# Brief:
In how many lines of the listing does the string "times" appear? Give only the number.

# Excerpted records:
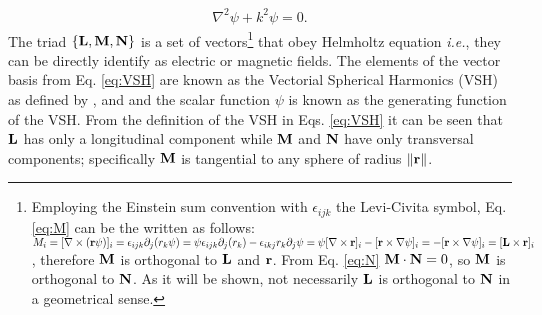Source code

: \begin{align}
	\nabla^2 \psi + k^2 \psi = 0.
\label{eq:HelmoltzScalar}
\end{align}
%
The triad $\left\{\vb{L},\vb{M},\vb{N}\right\}$ is a set of vectors\footnote{%
	Employing the Einstein sum convention with $\epsilon_{ijk}$ the Levi-Civita symbol, Eq. \eqref{eq:M} can be the written as follows:%
	 	$M_i = [\nabla\times(\vb{r}\psi)]_i
	 	=  \epsilon_{ijk}\partial_j(r_k\psi)
	 	=\psi\epsilon_{ijk}\partial_j(r_k) -\epsilon_{ikj}r_k\partial_j\psi
	 	=\psi[\nabla\times\vb{r}]_i - [\vb{r}\times\nabla\psi]_i
	 	= - [\vb{r}\times\nabla\psi]_i
	 	= [\vb{L}\times\vb{r}]_i$,%
	 therefore $\vb{M}$ is orthogonal to $\vb{L}$ and $\vb{r}$. From Eq. \eqref{eq:N} $\vb{M}\cdot\vb{N}=0$, so $\vb{M}$ is orthogonal to $\vb{N}$. As it will be shown, not necessarily $\vb{L}$ is orthogonal to $\vb{N}$ in a geometrical sense.
	}
 that obey Helmholtz equation \textit{i.e.}, they can be directly identify as electric or magnetic fields. The elements of the vector basis from Eq. \eqref{eq:VSH}   are known as the Vectorial Spherical Harmonics (VSH) as defined by  \citeauthor{stratton_electromagnetic_2012} \cite{stratton_electromagnetic_2012}, and \citeauthor{bohren_absorption_1983} \cite{bohren_absorption_1983} and the scalar function $\psi$ is known as the generating function of the VSH. From the definition of the VSH in Eqs. \eqref{eq:VSH} it can be seen that $\vb{L}$ has only a longitudinal component while $\vb{M}$ and $\vb{N}$ have only transversal components; specifically $\vb{M}$ is tangential to any sphere of radius $\norm{\vb{r}}$.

# Task response:
4